At 7:42 on September 9, 2012, there was a loud thud in Portman Avenue, an otherwise quiet, suburban street in southwest London, UK. A man wearing a grey hoodie, jeans and white sneakers appeared covered in blood in front of number 22. And although his face and body were smashed beyond identification, the Metropolitan Police had two clues: there was Angolan currency in his pockets and, at the exact time of the thud, a British Airways plane from Angola had been flying over London.
He was not the first. In previous years, two others had fallen from airplanes flying over the same borough, and over the past six decades, 96 people have been discovered traveling in the landing gear of aircraft, often bound for North America from Central America, or for Europe from Africa. Most were crushed by the plane’s machinery, died at the high altitudes from lack of oxygen and hypothermia, or fell fatally when the plane lowered its landing gear.

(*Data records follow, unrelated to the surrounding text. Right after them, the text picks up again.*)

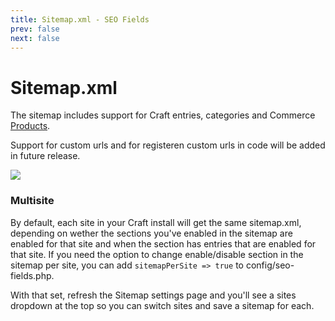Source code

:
 ```yaml
---
title: Sitemap.xml - SEO Fields
prev: false
next: false
---
```

 
# Sitemap.xml

The sitemap includes support for Craft entries, categories and Commerce [Products](https://plugins.craftcms.com/commerce).

Support for custom urls and for registeren custom urls in code will be added in future release.


<img src="./images/sitemap.png">

### Multisite

By default, each site in your Craft install will get the same sitemap.xml, depending on wether the sections you've enabled in the sitemap are enabled for that site and when the section has entries that are enabled for that site. If you need the option to change enable/disable section in the sitemap per site, you can add `sitemapPerSite => true` to config/seo-fields.php.

With that set, refresh the Sitemap settings page and you'll see a sites dropdown at the top so you can switch sites and save a sitemap for each.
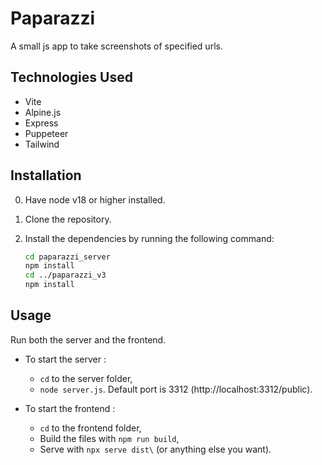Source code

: # Paparazzi
A small js app to take screenshots of specified urls.

## Technologies Used

- Vite
- Alpine.js
- Express
- Puppeteer
- Tailwind

## Installation

0. Have node v18 or higher installed.

1. Clone the repository.
2. Install the dependencies by running the following command:

    ```bash
    cd paparazzi_server
    npm install
    cd ../paparazzi_v3
    npm install
    ```

## Usage

Run both the server and the frontend.
- To start the server :
    - `cd` to the server folder,
    - `node server.js`. Default port is 3312 (http://localhost:3312/public).

- To start the frontend :
    - `cd` to the frontend folder,
    - Build the files with `npm run build`,
    - Serve with `npx serve dist\` (or anything else you want).
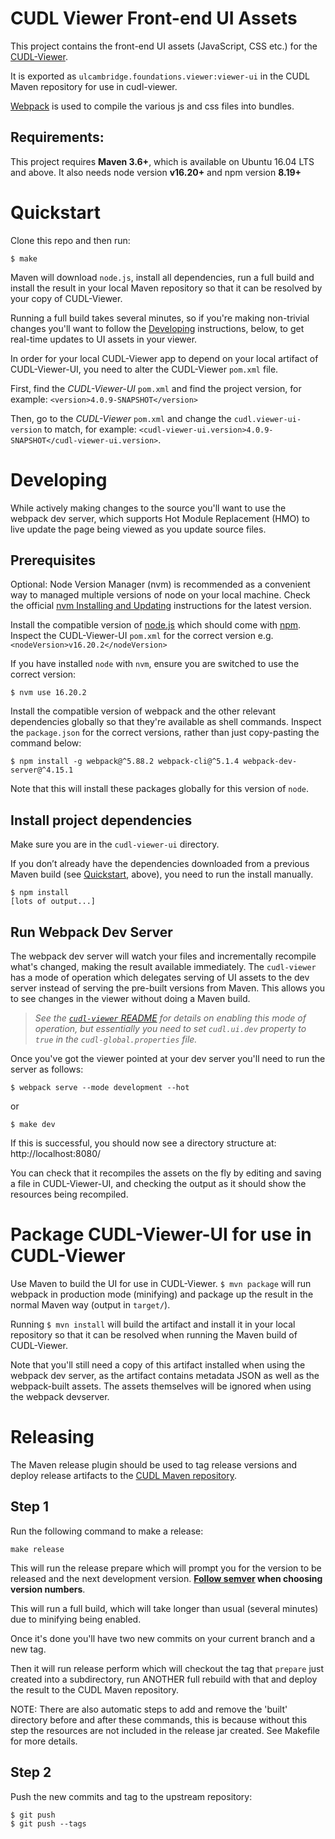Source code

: # CUDL Viewer Front-end UI Assets

This project contains the front-end UI assets (JavaScript, CSS etc.) for the
[CUDL-Viewer](https://github.com/cambridge-collection/cudl-viewer).

It is exported as `ulcambridge.foundations.viewer:viewer-ui` in the
CUDL Maven repository for use in cudl-viewer.

[Webpack](https://webpack.js.org/) is used to compile the various js and css
files into bundles.

## Requirements:

This project requires **Maven 3.6+**, which is available on Ubuntu 16.04 LTS and above.
It also needs node version **v16.20+**
and npm version **8.19+**

# Quickstart

Clone this repo and then run:

```
$ make
```

Maven will download `node.js`, install all dependencies, run a full build and
install the result in your local Maven repository so that it can be resolved by
your copy of CUDL-Viewer.

Running a full build takes several minutes, so if you're making non-trivial
changes you'll want to follow the [Developing](https://github.com/cambridge-collection/cudl-viewer-ui/blob/main/README.md#developing)
instructions, below, to get real-time updates to UI assets in your viewer.

In order for your local CUDL-Viewer app to depend on your local artifact of
CUDL-Viewer-UI, you need to alter the CUDL-Viewer `pom.xml` file.

First, find the *CUDL-Viewer-UI* `pom.xml` and find the project version, for example:
`<version>4.0.9-SNAPSHOT</version>`

Then, go to the *CUDL-Viewer* `pom.xml` and change the `cudl.viewer-ui-version` to match, for example:
`<cudl-viewer-ui.version>4.0.9-SNAPSHOT</cudl-viewer-ui.version>`.

# Developing

While actively making changes to the source you'll want to use the webpack
dev server, which supports Hot Module Replacement (HMO) to live update the page
being viewed as you update source files.

## Prerequisites

Optional: Node Version Manager (nvm) is recommended as a convenient way to managed multiple versions of node
on your local machine. Check the official [nvm Installing and Updating](https://github.com/nvm-sh/nvm#install--update-script)
instructions for the latest version.

Install the compatible version of [node.js](https://nodejs.org/en/download/) which should come with
[npm](https://www.npmjs.com/). Inspect the CUDL-Viewer-UI `pom.xml` for the correct version
e.g. `<nodeVersion>v16.20.2</nodeVersion>`

If you have installed `node` with `nvm`, ensure you are switched to use the correct version:

```
$ nvm use 16.20.2
```

Install the compatible version of webpack and the other relevant dependencies globally
so that they're available as shell commands. Inspect the `package.json` for the correct versions,
rather than just copy-pasting the command below:

```
$ npm install -g webpack@^5.88.2 webpack-cli@^5.1.4 webpack-dev-server@^4.15.1
```

Note that this will install these packages globally for this version of `node`.

## Install project dependencies

Make sure you are in the `cudl-viewer-ui` directory.

If you don’t already have the dependencies downloaded from a previous Maven build (see
[Quickstart](https://github.com/cambridge-collection/cudl-viewer-ui/blob/main/README.md#quickstart), above),
you need to run the install manually.

```
$ npm install
[lots of output...]
```

## Run Webpack Dev Server

The webpack dev server will watch your files and incrementally recompile what's
changed, making the result available immediately. The `cudl-viewer` has a mode
of operation which delegates serving of UI assets to the dev server instead of
serving the pre-built versions from Maven. This allows you to see changes in the
viewer without doing a Maven build.

> *See the [`cudl-viewer` README](https://github.com/cambridge-collection/cudl-viewer#development)
> for details on enabling this mode of
> operation, but essentially you need to set `cudl.ui.dev` property to `true`
> in the `cudl-global.properties` file.*

Once you've got the viewer pointed at your dev server you'll need to run the
server as follows:

```
$ webpack serve --mode development --hot
```
or

```
$ make dev
```

If this is successful, you should now see a directory structure at: http://localhost:8080/

You can check that it recompiles the assets on the fly by editing and saving a file in
CUDL-Viewer-UI, and checking the output as it should show the resources being recompiled.

# Package CUDL-Viewer-UI for use in CUDL-Viewer

Use Maven to build the UI for use in CUDL-Viewer. `$ mvn package` will run
webpack in production mode (minifying) and package up the result in the
normal Maven way (output in `target/`).

Running `$ mvn install` will build the artifact and install it in your local
repository so that it can be resolved when running the Maven build of
CUDL-Viewer.

Note that you'll still need a copy of this artifact installed when using the
webpack dev server, as the artifact contains metadata JSON as well as the
webpack-built assets. The assets themselves will be ignored when using the
webpack devserver.

# Releasing

The Maven release plugin should be used to tag release versions and deploy
release artifacts to the
[CUDL Maven repository](https://wiki.cam.ac.uk/cudl-docs/CUDL_Maven_Repository).

## Step 1

Run the following command to make a release:

```
make release
```
This will run the release prepare which will prompt you for the version
to be released and the next development
version. **[Follow semver](http://semver.org/) when choosing version numbers**.

This will run a full build, which will take longer than usual (several minutes)
due to minifying being enabled.

Once it's done you'll have two new commits on your current branch and a new tag.

Then it will run release perform which will checkout the tag that `prepare`
just created into a subdirectory, run
ANOTHER full rebuild with that and deploy the result to the CUDL Maven
repository.

NOTE: There are also automatic steps to add and remove the 'built' directory before
and after these commands, this is because without this step the resources are not
included in the release jar created.  See Makefile for more details.


## Step 2

Push the new commits and tag to the upstream repository:

```
$ git push 
$ git push --tags
```
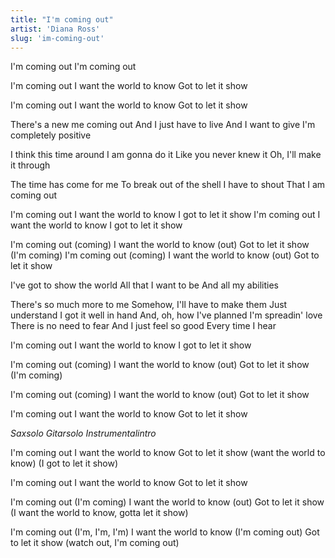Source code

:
 ```yaml
---
title: "I'm coming out"
artist: 'Diana Ross'
slug: 'im-coming-out'
---
```


I'm coming out
I'm coming out

I'm coming out
I want the world to know
Got to let it show

I'm coming out
I want the world to know
Got to let it show

There's a new me coming out
And I just have to live
And I want to give
I'm completely positive

I think this time around
I am gonna do it
Like you never knew it
Oh, I'll make it through

The time has come for me
To break out of the shell
I have to shout
That I am coming out

I'm coming out
I want the world to know
I got to let it show
I'm coming out
I want the world to know
I got to let it show

I'm coming out (coming)
I want the world to know (out)
Got to let it show (I'm coming)
I'm coming out (coming)
I want the world to know (out)
Got to let it show

I've got to show the world
All that I want to be
And all my abilities

There's so much more to me
Somehow, I'll have to make them
Just understand
I got it well in hand
And, oh, how I've planned
I'm spreadin' love
There is no need to fear
And I just feel so good
Every time I hear

I'm coming out
I want the world to know
I got to let it show

I'm coming out (coming)
I want the world to know (out)
Got to let it show (I'm coming)

I'm coming out (coming)
I want the world to know (out)
Got to let it show

I'm coming out
I want the world to know
Got to let it show

_Saxsolo_
_Gitarsolo_
_Instrumentalintro_

I'm coming out
I want the world to know
Got to let it show (want the world to know)
(I got to let it show)

I'm coming out
I want the world to know
Got to let it show

I'm coming out (I'm coming)
I want the world to know (out)
Got to let it show
(I want the world to know, gotta let it show)

I'm coming out (I'm, I'm, I'm)
I want the world to know (I'm coming out)
Got to let it show (watch out, I'm coming out)
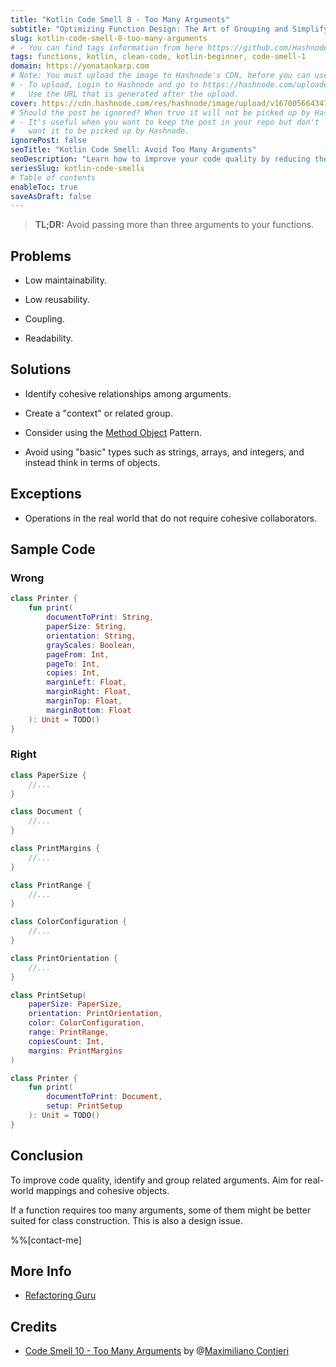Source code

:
 ```yaml
---
title: "Kotlin Code Smell 8 - Too Many Arguments"
subtitle: "Optimizing Function Design: The Art of Grouping and Simplifying Arguments"
slug: kotlin-code-smell-8-too-many-arguments
# - You can find tags information from here https://github.com/Hashnode/support/blob/main/misc/tags.json
tags: functions, kotlin, clean-code, kotlin-beginner, code-smell-1
domain: https://yonatankarp.com
# Note: You must upload the image to Hashnode's CDN, before you can use it here.
# - To upload, Login to Hashnode and go to https://hashnode.com/uploader
#   Use the URL that is generated after the upload.
cover: https://cdn.hashnode.com/res/hashnode/image/upload/v1670056643473/FcmfHdWvev.jpeg
# Should the post be ignored? When true it will not be picked up by Hashnode.
# - It's useful when you want to keep the post in your repo but don't
#   want it to be picked up by Hashnode.
ignorePost: false
seoTitle: "Kotlin Code Smell: Avoid Too Many Arguments"
seoDescription: "Learn how to improve your code quality by reducing the number of arguments in Kotlin functions. Enhance maintainability and readability."
seriesSlug: kotlin-code-smells
# Table of contents
enableToc: true
saveAsDraft: false
---
```


> **TL;DR:** Avoid passing more than three arguments to your functions.

## Problems

* Low maintainability.
    
* Low reusability.
    
* Coupling.
    
* Readability.
    

## Solutions

* Identify cohesive relationships among arguments.
    
* Create a "context" or related group.
    
* Consider using the [Method Object](https://wiki.c2.com/?MethodObject) Pattern.
    
* Avoid using "basic" types such as strings, arrays, and integers, and instead think in terms of objects.
    

## Exceptions

* Operations in the real world that do not require cohesive collaborators.
    

## Sample Code

### Wrong

```kotlin
class Printer {
    fun print(
        documentToPrint: String,
        paperSize: String,
        orientation: String,
        grayScales: Boolean,
        pageFrom: Int,
        pageTo: Int,
        copies: Int,
        marginLeft: Float,
        marginRight: Float,
        marginTop: Float,
        marginBottom: Float
    ): Unit = TODO()
}
```

### Right

```kotlin
class PaperSize {
    //...
}

class Document {
    //...
}

class PrintMargins {
    //...
}

class PrintRange {
    //...
}

class ColorConfiguration {
    //...
}

class PrintOrientation {
    //...
}

class PrintSetup(
    paperSize: PaperSize,
    orientation: PrintOrientation,
    color: ColorConfiguration,
    range: PrintRange,
    copiesCount: Int,
    margins: PrintMargins
)

class Printer {
    fun print(
        documentToPrint: Document,
        setup: PrintSetup
    ): Unit = TODO()
}
```

## Conclusion

To improve code quality, identify and group related arguments. Aim for real-world mappings and cohesive objects.

If a function requires too many arguments, some of them might be better suited for class construction. This is also a design issue.

%%[contact-me]

## More Info

* [Refactoring Guru](https://refactoring.guru/es/smells/message-chains)
    

## Credits

* [Code Smell 10 - Too Many Arguments](https://maximilianocontieri.com/code-smell-10-too-many-arguments) by @[Maximiliano Contieri](@mcsee)
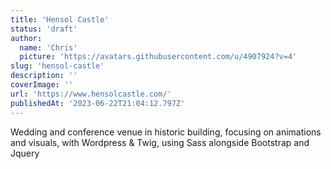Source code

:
 ```yaml
---
title: 'Hensol Castle'
status: 'draft'
author:
  name: 'Chris'
  picture: 'https://avatars.githubusercontent.com/u/4907924?v=4'
slug: 'hensol-castle'
description: ''
coverImage: ''
url: 'https://www.hensolcastle.com/'
publishedAt: '2023-06-22T21:04:12.797Z'
---
```


Wedding and conference venue in historic building, focusing on animations and visuals, with Wordpress & Twig, using Sass alongside Bootstrap and Jquery

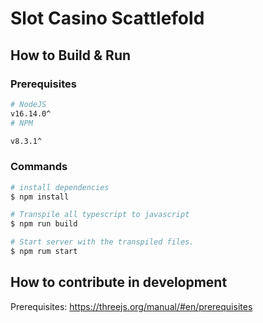 
# Slot Casino Scattlefold
## How to Build & Run
### Prerequisites
```bash
# NodeJS
v16.14.0^
# NPM

v8.3.1^
```

 ###  Commands
```bash
# install dependencies
$ npm install

# Transpile all typescript to javascript
$ npm run build

# Start server with the transpiled files.
$ npm rum start
```

## How to contribute in development
Prerequisites: https://threejs.org/manual/#en/prerequisites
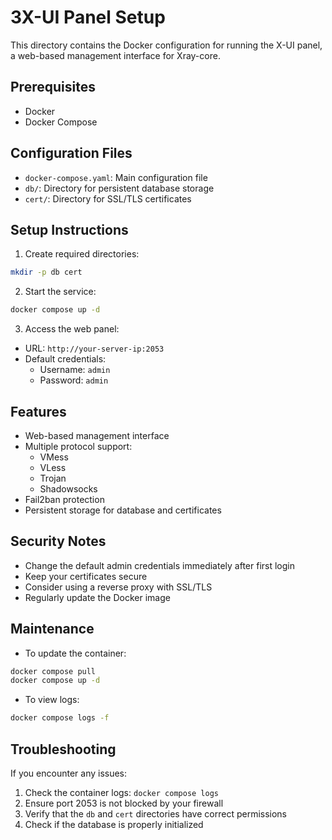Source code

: # 3X-UI Panel Setup

This directory contains the Docker configuration for running the X-UI panel, a web-based management interface for Xray-core.

## Prerequisites

- Docker
- Docker Compose

## Configuration Files

- `docker-compose.yaml`: Main configuration file
- `db/`: Directory for persistent database storage
- `cert/`: Directory for SSL/TLS certificates

## Setup Instructions

1. Create required directories:

```bash
mkdir -p db cert
```

2. Start the service:

```bash
docker compose up -d
```

3. Access the web panel:

- URL: `http://your-server-ip:2053`
- Default credentials:
  - Username: `admin`
  - Password: `admin`

## Features

- Web-based management interface
- Multiple protocol support:
  - VMess
  - VLess
  - Trojan
  - Shadowsocks
- Fail2ban protection
- Persistent storage for database and certificates

## Security Notes

- Change the default admin credentials immediately after first login
- Keep your certificates secure
- Consider using a reverse proxy with SSL/TLS
- Regularly update the Docker image

## Maintenance

- To update the container:

```bash
docker compose pull
docker compose up -d
```

- To view logs:

```bash
docker compose logs -f
```

## Troubleshooting

If you encounter any issues:

1. Check the container logs: `docker compose logs`
2. Ensure port 2053 is not blocked by your firewall
3. Verify that the `db` and `cert` directories have correct permissions
4. Check if the database is properly initialized
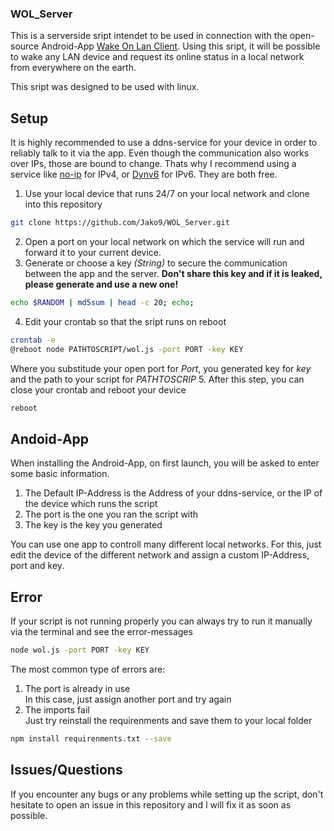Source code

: ### WOL_Server

This is a serverside sript intendet to be used in connection with the open-source Android-App [Wake On Lan Client](https://play.google.com/store/apps/details?id=wol.wol).
Using this sript, it will be possible to wake any LAN device and request its online status in a local network from everywhere on the earth.

This sript was designed to be used with linux.

## Setup

It is highly recommended to use a ddns-service for your device in order to reliably talk to it via the app. Even though the communication also works over IPs, those are bound to change.
Thats why I recommend using a service like [no-ip](https://www.noip.com/) for IPv4, or [Dynv6](https://dynv6.com/) for IPv6. They are both free.

1. Use your local device that runs 24/7 on your local network and clone into this repository 
```sh
git clone https://github.com/Jako9/WOL_Server.git
```
2. Open a port on your local network on which the service will run and forward it to your current device.
3. Generate or choose a key _(String)_ to secure the communication between the app and the server. **Don't share this key and if it is leaked, please generate and use a new one!**
```sh
echo $RANDOM | md5sum | head -c 20; echo;
```
4. Edit your crontab so that the sript runs on reboot
```sh
crontab -e
@reboot node PATHTOSCRIPT/wol.js -port PORT -key KEY
```
Where you substitude your open port for _Port_, you generated key for _key_ and the path to your script for _PATHTOSCRIP_
5. After this step, you can close your crontab and reboot your device
```sh
reboot
```

## Andoid-App

When installing the Android-App, on first launch, you will be asked to enter some basic information.

1. The Default IP-Address is the Address of your ddns-service, or the IP of the device which runs the script
2. The port is the one you ran the script with
3. The key is the key you generated

You can use one app to controll many different local networks. For this, just edit the device of the different network and assign a custom IP-Address, port and key.

## Error

If your script is not running properly you can always try to run it manually via the terminal and see the error-messages
```sh
node wol.js -port PORT -key KEY
```
The most common type of errors are:
1. The port is already in use\
In this case, just assign another port and try again
2. The imports fail\
Just try reinstall the requirenments and save them to your local folder
```sh
npm install requirenments.txt --save
```

## Issues/Questions

If you encounter any bugs or any problems while setting up the script, don't hesitate to open an issue in this repository and I will fix it as soon as possible.
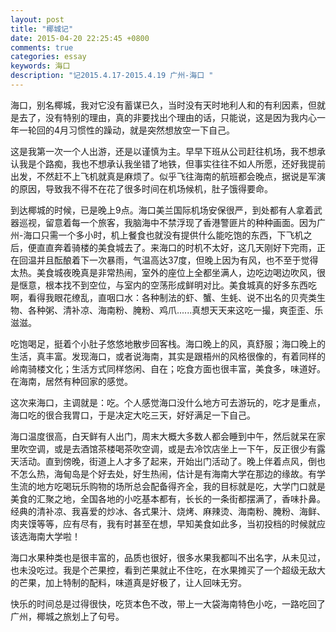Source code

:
 ```yaml
---
layout: post
title: "椰城记"
date: 2015-04-20 22:25:45 +0800
comments: true
categories: essay
keywords: 海口 
description: "记2015.4.17-2015.4.19 广州-海口 " 
---
```

海口，别名椰城，我对它没有蓄谋已久，当时没有天时地利人和的有利因素，但就是去了，没有特别的理由，真的非要找出个理由的话，只能说，这是因为我内心一年一轮回的4月习惯性的躁动，就是突然想放空一下自己。

这是我第一次一个人出游，还是以谨慎为主。早早下班从公司赶往机场，我不想承认我是个路痴，我也不想承认我坐错了地铁，但事实往往不如人所愿，还好我提前出发，不然赶不上飞机就真是麻烦了。似乎飞往海南的航班都会晚点，据说是军演的原因，导致我不得不在花了很多时间在机场候机，肚子饿得要命。

到达椰城的时候，已是晚上9点。海口美兰国际机场安保很严，到处都有人拿着武器巡视，留意着每一个旅客，我脑海中不禁浮现了香港警匪片的种种画面。因为广州-海口只需一个多小时，机上餐食也就没有提供什么能吃饱的东西，下飞机之后，便直直奔着骑楼的美食城去了。来海口的时机不太好，这几天刚好下完雨，正在回温并且酝酿着下一次暴雨，气温高达37度，但晚上因为有风，也不至于觉得太热。美食城夜晚真是非常热闹，室外的座位上全都坐满人，边吃边喝边吹风，很是惬意，根本找不到空位，与室内的空荡形成鲜明对比。美食城真的好多东西吃啊，看得我眼花缭乱，直咽口水：各种制法的虾、蟹、生蚝、说不出名的贝壳类生物、各种粥、清补凉、海南粉、腌粉、鸡爪......真想天天来这吃一撮，爽歪歪、乐滋滋。

吃饱喝足，挺着个小肚子悠悠地散步回客栈。海口晚上的风，真舒服；海口晚上的生活，真丰富。发现海口，或者说海南，其实是跟梧州的风格很像的，有着同样的岭南骑楼文化；生活方式同样悠闲、自在；吃食方面也很丰富，美食多，味道好。在海南，居然有种回家的感觉。

这次来海口，主调就是：吃。个人感觉海口没什么地方可去游玩的，吃才是重点，海口吃的很合我胃口，于是决定大吃三天，好好满足一下自己。

海口温度很高，白天鲜有人出门，周末大概大多数人都会睡到中午，然后就呆在家里吹空调，或是去酒馆茶楼喝茶吹空调，或是去冷饮店坐上一下午，反正很少有露天活动。直到傍晚，街道上人才多了起来，开始出门活动了。晚上伴着点风，倒也不怎么热，海甸岛是个好去处，好生热闹，估计是有海南大学在那边的缘故。有学生流的地方吃喝玩乐购物的场所总会配备得齐全，我的目标就是吃，大学门口就是美食的汇聚之地，全国各地的小吃基本都有，长长的一条街都摆满了，香味扑鼻。经典的清补凉、我喜爱的炒冰、各式果汁、烧烤、麻辣烫、海南粉、腌粉、海鲜、肉夹馍等等，应有尽有，我有时甚至在想，早知美食如此多，当初投档的时候就应该选海南大学啦！

海口水果种类也是很丰富的，品质也很好，很多水果我都叫不出名字，从未见过，也未没吃过。我是个芒果控，看到芒果就止不住吃，在水果摊买了一个超级无敌大的芒果，加上特制的配料，味道真是好极了，让人回味无穷。

快乐的时间总是过得很快，吃货本色不改，带上一大袋海南特色小吃，一路吃回了广州，椰城之旅划上了句号。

Police discovered that the man who fell from the sky was a Mozambican named Jose Matada who had traveled across southern Africa for the previous two years, looking for work. On the night of his 27th birthday, Matada snuck into an airport in Luanda, Angola, ran to his chosen plane and climbed into one of its wheel wells: he would go to England. Matada’s only precaution for the eight-hour trip was to stuff some tissue in his ears.